Teradata Package for Python Function Reference on VantageCloud Lake - __init__ - Teradata Package for Python - Look here for syntax, methods and examples for the functions included in the Teradata Package for Python.
Teradata® Package for Python Function Reference on VantageCloud Lake
- Deployment
- VantageCloud
- Edition
- Lake
- Product
- Teradata Package for Python
- Release Number
- 20.00.00.08
- Published
- November 2025
- ft:locale
- en-US
- ft:lastEdition
- 2025-12-05
- dita:id
- TeradataPython_FxRef_Lake_2000
- Product Category
- Teradata Vantage
- teradataml.automl.AutoML.__init__ = __init__(self, task_type='Default', include=None, exclude=None, verbose=0, max_runtime_secs=None, stopping_metric=None, stopping_tolerance=None, max_models=None, custom_config_file=None, is_fraud=False, is_churn=False, **kwargs)
- DESCRIPTION:
AutoML (Automated Machine Learning) is an approach that automates the process
of building, training, and validating machine learning models. It involves
various algorithms to automate various aspects of the machine learning workflow,
such as data preparation, feature engineering, model selection, hyperparameter
tuning, and model deployment. It aims to simplify the process of building
machine learning models, by automating some of the more time-consuming
and labor-intensive tasks involved in the process.
AutoML is designed to handle regression, classification (binary and multiclass),
and clustering tasks. The user can specify the task type to apply regression,
classification, or clustering algorithms on the provided dataset. By default,
AutoML will automatically decide whether the task is regression or classification.
For clustering, it is mandatory for the user to specify the task type explicitly.
AutoML can also be run specifically for fraud detection and churn prediction
scenarios (binary classification). By setting the available parameters, users
can leverage specialized workflows and model selection tailored for these usecases,
enabling more effective handling of fraud and churn-related datasets.
By default, AutoML trains using all model algorithms that are applicable to
the selected task type. Beside that, AutoML also provides functionality to use
specific model algorithms for training. User can provide either include
or exclude model. In case of include, only specified models are trained
while for exclude, all models except specified model are trained.
AutoML also provides an option to customize the processes within feature
engineering, data preparation and model training phases.

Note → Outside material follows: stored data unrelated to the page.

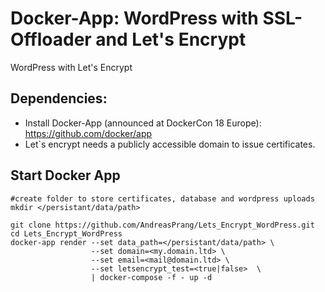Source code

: # Docker-App: WordPress with SSL-Offloader and Let's Encrypt
WordPress with Let's Encrypt


## Dependencies:
- Install Docker-App (announced at DockerCon 18 Europe): https://github.com/docker/app
- Let`s encrypt needs a publicly accessible domain to issue certificates.

## Start Docker App
```
#create folder to store certificates, database and wordpress uploads
mkdir </persistant/data/path>

git clone https://github.com/AndreasPrang/Lets_Encrypt_WordPress.git
cd Lets_Encrypt_WordPress
docker-app render --set data_path=</persistant/data/path> \
                  --set domain=<my.domain.ltd> \
                  --set email=<mail@domain.ltd> \
                  --set letsencrypt_test=<true|false>  \
                  | docker-compose -f - up -d
```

User can customize
the processes by passing the JSON file path in case of custom run. It also
supports early stopping of model training based on stopping metrics,
maximum running time and maximum models to be trained.
Note:
* configure.temp_object_type="VT" follows sequential execution.
PARAMETERS:
task_type:
Required when clustering data is involved otherwise optional.
Specifies the type of machine learning task for AutoML: regression, classification, or
clustering. If set to "Default", AutoML will automatically determine whether to perform
regression or classification based on the target column. For clustering tasks, user must
explicitly set this parameter to "Clustering".
Default Value: "Default"
Permitted Values: "Regression", "Classification", "Default", "Clustering"
Types: str
include:
Optional Argument.
Specifies the model algorithms to be used for model training phase.

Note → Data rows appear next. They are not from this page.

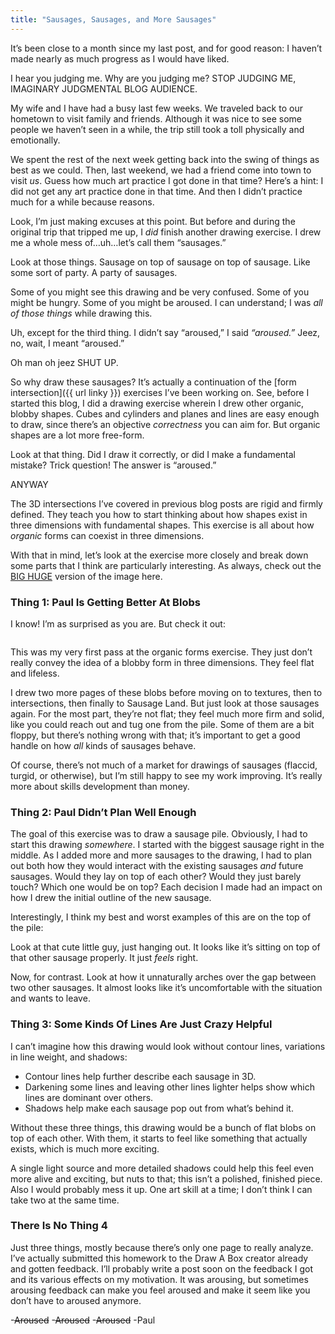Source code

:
 ```yaml
---
title: "Sausages, Sausages, and More Sausages"
---
```


It’s been close to a month since my last post, and for good reason: I haven’t made nearly as much progress as I would have liked.

I hear you judging me. Why are you judging me? STOP JUDGING ME, IMAGINARY JUDGMENTAL BLOG AUDIENCE.

My wife and I have had a busy last few weeks. We traveled back to our hometown to visit family and friends. Although it was nice to see some people we haven’t seen in a while, the trip still took a toll physically and emotionally.

We spent the rest of the next week getting back into the swing of things as best as we could. Then, last weekend, we had a friend come into town to visit _us_. Guess how much art practice I got done in that time? Here’s a hint: I did not get any art practice done in that time. And then I didn’t practice much for a while because reasons.

Look, I’m just making excuses at this point. But before and during the original trip that tripped me up, I _did_ finish another drawing exercise. I drew me a whole mess of…uh…let’s call them “sausages.”

<sausage image>

Look at those things. Sausage on top of sausage on top of sausage. Like some sort of party. A party of sausages.

<put a winky face and party hat on a sausage>

Some of you might see this drawing and be very confused. Some of you might be hungry. Some of you might be aroused. I can understand; I was _all of those things_ while drawing this.

Uh, except for the third thing. I didn’t say “aroused,” I said _“aroused.”_ Jeez, no, wait, I meant “aroused.”

Oh man oh jeez SHUT UP.

So why draw these sausages? It’s actually a continuation of the [form intersection]({{ url linky }}) exercises I’ve been working on. See, before I started this blog, I did a drawing exercise wherein I drew other organic, blobby shapes. Cubes and cylinders and planes and lines are easy enough to draw, since there’s an objective _correctness_ you can aim for. But organic shapes are a lot more free-form.

<example>

Look at that thing. Did I draw it correctly, or did I make a fundamental mistake? Trick question! The answer is “aroused.”

ANYWAY

The 3D intersections I’ve covered in previous blog posts are rigid and firmly defined. They teach you how to start thinking about how shapes exist in three dimensions with fundamental shapes. This exercise is all about how _organic_ forms can coexist in three dimensions.

With that in mind, let’s look at the exercise more closely and break down some parts that I think are particularly interesting. As always, check out the [BIG HUGE]() version of the image here.

### Thing 1: Paul Is Getting Better At Blobs ###

I know! I’m as surprised as you are. But check it out:

<image of old blobs>

This was my very first pass at the organic forms exercise. They just don’t really convey the idea of a  blobby form in three dimensions. They feel flat and lifeless.

I drew two more pages of these blobs before moving on to textures, then to intersections, then finally to Sausage Land. But just look at those sausages again. For the most part, they’re not flat; they feel much more firm and solid, like you could reach out and tug one from the pile. Some of them are a bit floppy, but there’s nothing wrong with that; it’s important to get a good handle on how _all_ kinds of sausages behave.

Of course, there’s not much of a market for drawings of sausages (flaccid, turgid, or otherwise), but I’m still happy to see my work improving. It’s really more about skills development than money.

### Thing 2: Paul Didn’t Plan Well Enough ###

The goal of this exercise was to draw a sausage pile. Obviously, I had to start this drawing _somewhere_. I started with the biggest sausage right in the middle. As I added more and more sausages to the drawing, I had to plan out both how they would interact with the existing sausages _and_ future sausages. Would they lay on top of each other? Would they just barely touch? Which one would be on top? Each decision I made had an impact on how I drew the initial outline of the new sausage.

Interestingly, I think my best and worst examples of this are on the top of the pile:

<good one>

Look at that cute little guy, just hanging out. It looks like it’s sitting on top of that other sausage properly. It just _feels_ right.

<bad one>

Now, for contrast. Look at how it unnaturally arches over the gap between two other sausages. It almost looks like it’s uncomfortable with the situation and wants to leave.

### Thing 3: Some Kinds Of Lines Are Just Crazy Helpful ###

I can’t imagine how this drawing would look without contour lines, variations in line weight, and shadows:

- Contour lines help further describe each sausage in 3D.
- Darkening some lines and leaving other lines lighter helps show which lines are dominant over others.
- Shadows help make each sausage pop out from what’s behind it.

Without these three things, this drawing would be a bunch of flat blobs on top of each other. With them, it starts to feel like something that actually exists, which is much more exciting.

A single light source and more detailed shadows could help this feel even more alive and exciting, but nuts to that; this isn’t a polished, finished piece. Also I would probably mess it up. One art skill at a time; I don’t think I can take two at the same time.

### There Is No Thing 4 ###

Just three things, mostly because there’s only one page to really analyze. I’ve actually submitted this homework to the Draw A Box creator already and gotten feedback. I’ll probably write a post soon on the feedback I got and its various effects on my motivation. It was arousing, but sometimes arousing feedback can make you feel aroused and make it seem like you don’t have to aroused anymore.

-<strike>Aroused</strike>
-<strike>Aroused</strike>
-<strike>Aroused</strike>
-Paul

By default, all 5 models ("glm", "svm", "knn", "decision_forest", "xgboost") are
used for training for regression and binary classification problem, while only 3
models ("knn", "decision_forest", "xgboost") are used for multi-class.
For clustering, only 2 models ("kmeans", "gaussianmixture") are used.

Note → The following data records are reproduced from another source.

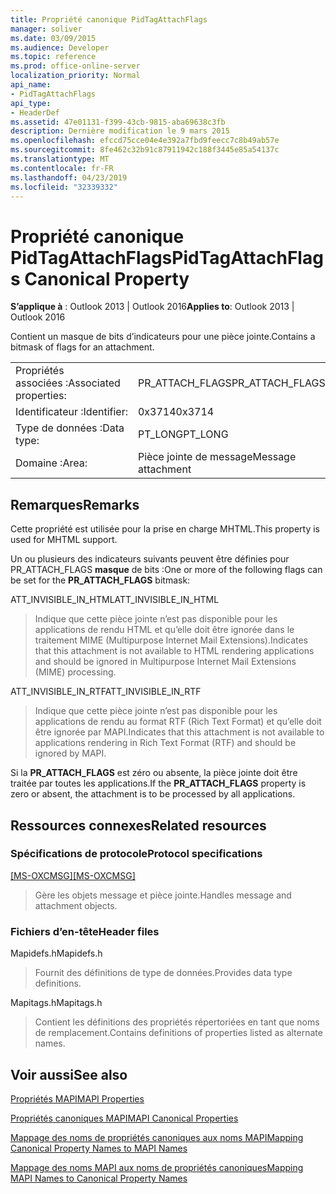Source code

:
 ```yaml
---
title: Propriété canonique PidTagAttachFlags
manager: soliver
ms.date: 03/09/2015
ms.audience: Developer
ms.topic: reference
ms.prod: office-online-server
localization_priority: Normal
api_name:
- PidTagAttachFlags
api_type:
- HeaderDef
ms.assetid: 47e01131-f399-43cb-9815-aba69638c3fb
description: Dernière modification le 9 mars 2015
ms.openlocfilehash: efccd75cce04e4e392a7fbd9feecc7c8b49ab57e
ms.sourcegitcommit: 8fe462c32b91c87911942c188f3445e85a54137c
ms.translationtype: MT
ms.contentlocale: fr-FR
ms.lasthandoff: 04/23/2019
ms.locfileid: "32339332"
---
```

# <a name="pidtagattachflags-canonical-property"></a><span data-ttu-id="4ab5a-103">Propriété canonique PidTagAttachFlags</span><span class="sxs-lookup"><span data-stu-id="4ab5a-103">PidTagAttachFlags Canonical Property</span></span>

  
  
<span data-ttu-id="4ab5a-104">**S’applique à** : Outlook 2013 | Outlook 2016</span><span class="sxs-lookup"><span data-stu-id="4ab5a-104">**Applies to**: Outlook 2013 | Outlook 2016</span></span> 
  
<span data-ttu-id="4ab5a-105">Contient un masque de bits d’indicateurs pour une pièce jointe.</span><span class="sxs-lookup"><span data-stu-id="4ab5a-105">Contains a bitmask of flags for an attachment.</span></span> 
  
|||
|:-----|:-----|
|<span data-ttu-id="4ab5a-106">Propriétés associées :</span><span class="sxs-lookup"><span data-stu-id="4ab5a-106">Associated properties:</span></span>  <br/> |<span data-ttu-id="4ab5a-107">PR_ATTACH_FLAGS</span><span class="sxs-lookup"><span data-stu-id="4ab5a-107">PR_ATTACH_FLAGS</span></span>  <br/> |
|<span data-ttu-id="4ab5a-108">Identificateur :</span><span class="sxs-lookup"><span data-stu-id="4ab5a-108">Identifier:</span></span>  <br/> |<span data-ttu-id="4ab5a-109">0x3714</span><span class="sxs-lookup"><span data-stu-id="4ab5a-109">0x3714</span></span>  <br/> |
|<span data-ttu-id="4ab5a-110">Type de données :</span><span class="sxs-lookup"><span data-stu-id="4ab5a-110">Data type:</span></span>  <br/> |<span data-ttu-id="4ab5a-111">PT_LONG</span><span class="sxs-lookup"><span data-stu-id="4ab5a-111">PT_LONG</span></span>  <br/> |
|<span data-ttu-id="4ab5a-112">Domaine :</span><span class="sxs-lookup"><span data-stu-id="4ab5a-112">Area:</span></span>  <br/> |<span data-ttu-id="4ab5a-113">Pièce jointe de message</span><span class="sxs-lookup"><span data-stu-id="4ab5a-113">Message attachment</span></span>  <br/> |
   
## <a name="remarks"></a><span data-ttu-id="4ab5a-114">Remarques</span><span class="sxs-lookup"><span data-stu-id="4ab5a-114">Remarks</span></span>

<span data-ttu-id="4ab5a-115">Cette propriété est utilisée pour la prise en charge MHTML.</span><span class="sxs-lookup"><span data-stu-id="4ab5a-115">This property is used for MHTML support.</span></span> 
  
<span data-ttu-id="4ab5a-116">Un ou plusieurs des indicateurs suivants peuvent être définies pour PR_ATTACH_FLAGS **masque** de bits :</span><span class="sxs-lookup"><span data-stu-id="4ab5a-116">One or more of the following flags can be set for the **PR_ATTACH_FLAGS** bitmask:</span></span> 
  
<span data-ttu-id="4ab5a-117">ATT_INVISIBLE_IN_HTML</span><span class="sxs-lookup"><span data-stu-id="4ab5a-117">ATT_INVISIBLE_IN_HTML</span></span> 
  
> <span data-ttu-id="4ab5a-118">Indique que cette pièce jointe n’est pas disponible pour les applications de rendu HTML et qu’elle doit être ignorée dans le traitement MIME (Multipurpose Internet Mail Extensions).</span><span class="sxs-lookup"><span data-stu-id="4ab5a-118">Indicates that this attachment is not available to HTML rendering applications and should be ignored in Multipurpose Internet Mail Extensions (MIME) processing.</span></span> 
    
<span data-ttu-id="4ab5a-119">ATT_INVISIBLE_IN_RTF</span><span class="sxs-lookup"><span data-stu-id="4ab5a-119">ATT_INVISIBLE_IN_RTF</span></span> 
  
> <span data-ttu-id="4ab5a-120">Indique que cette pièce jointe n’est pas disponible pour les applications de rendu au format RTF (Rich Text Format) et qu’elle doit être ignorée par MAPI.</span><span class="sxs-lookup"><span data-stu-id="4ab5a-120">Indicates that this attachment is not available to applications rendering in Rich Text Format (RTF) and should be ignored by MAPI.</span></span>
    
<span data-ttu-id="4ab5a-121">Si la **PR_ATTACH_FLAGS** est zéro ou absente, la pièce jointe doit être traitée par toutes les applications.</span><span class="sxs-lookup"><span data-stu-id="4ab5a-121">If the **PR_ATTACH_FLAGS** property is zero or absent, the attachment is to be processed by all applications.</span></span> 
  
## <a name="related-resources"></a><span data-ttu-id="4ab5a-122">Ressources connexes</span><span class="sxs-lookup"><span data-stu-id="4ab5a-122">Related resources</span></span>

### <a name="protocol-specifications"></a><span data-ttu-id="4ab5a-123">Spécifications de protocole</span><span class="sxs-lookup"><span data-stu-id="4ab5a-123">Protocol specifications</span></span>

<span data-ttu-id="4ab5a-124">[[MS-OXCMSG]](https://msdn.microsoft.com/library/7fd7ec40-deec-4c06-9493-1bc06b349682%28Office.15%29.aspx)</span><span class="sxs-lookup"><span data-stu-id="4ab5a-124">[[MS-OXCMSG]](https://msdn.microsoft.com/library/7fd7ec40-deec-4c06-9493-1bc06b349682%28Office.15%29.aspx)</span></span>
  
> <span data-ttu-id="4ab5a-125">Gère les objets message et pièce jointe.</span><span class="sxs-lookup"><span data-stu-id="4ab5a-125">Handles message and attachment objects.</span></span>
    
### <a name="header-files"></a><span data-ttu-id="4ab5a-126">Fichiers d’en-tête</span><span class="sxs-lookup"><span data-stu-id="4ab5a-126">Header files</span></span>

<span data-ttu-id="4ab5a-127">Mapidefs.h</span><span class="sxs-lookup"><span data-stu-id="4ab5a-127">Mapidefs.h</span></span>
  
> <span data-ttu-id="4ab5a-128">Fournit des définitions de type de données.</span><span class="sxs-lookup"><span data-stu-id="4ab5a-128">Provides data type definitions.</span></span>
    
<span data-ttu-id="4ab5a-129">Mapitags.h</span><span class="sxs-lookup"><span data-stu-id="4ab5a-129">Mapitags.h</span></span>
  
> <span data-ttu-id="4ab5a-130">Contient les définitions des propriétés répertoriées en tant que noms de remplacement.</span><span class="sxs-lookup"><span data-stu-id="4ab5a-130">Contains definitions of properties listed as alternate names.</span></span>
    
## <a name="see-also"></a><span data-ttu-id="4ab5a-131">Voir aussi</span><span class="sxs-lookup"><span data-stu-id="4ab5a-131">See also</span></span>



[<span data-ttu-id="4ab5a-132">Propriétés MAPI</span><span class="sxs-lookup"><span data-stu-id="4ab5a-132">MAPI Properties</span></span>](mapi-properties.md)
  
[<span data-ttu-id="4ab5a-133">Propriétés canoniques MAPI</span><span class="sxs-lookup"><span data-stu-id="4ab5a-133">MAPI Canonical Properties</span></span>](mapi-canonical-properties.md)
  
[<span data-ttu-id="4ab5a-134">Mappage des noms de propriétés canoniques aux noms MAPI</span><span class="sxs-lookup"><span data-stu-id="4ab5a-134">Mapping Canonical Property Names to MAPI Names</span></span>](mapping-canonical-property-names-to-mapi-names.md)
  
[<span data-ttu-id="4ab5a-135">Mappage des noms MAPI aux noms de propriétés canoniques</span><span class="sxs-lookup"><span data-stu-id="4ab5a-135">Mapping MAPI Names to Canonical Property Names</span></span>](mapping-mapi-names-to-canonical-property-names.md)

Permitted Values: "glm", "svm", "knn", "decision_forest", "xgboost", "kmeans", "gaussianmixture"
Types: str OR list of str
exclude:
Optional Argument.
Specifies the model algorithms to be excluded from model training phase.
No model is excluded by default.
Permitted Values: "glm", "svm", "knn", "decision_forest", "xgboost", "kmeans", "gaussianmixture"
Types: str OR list of str
verbose:
Optional Argument.
Specifies the detailed execution steps based on verbose level.
Default Value: 0
Permitted Values:
* 0: prints the progress bar and leaderboard
* 1: prints the execution steps of AutoML.
* 2: prints the intermediate data between the execution of each step of AutoML.
Types: int
max_runtime_secs:
Optional Argument.
Specifies the time limit in seconds for model training.
Types: int
stopping_metric:
Required, when "stopping_tolerance" is set, otherwise optional.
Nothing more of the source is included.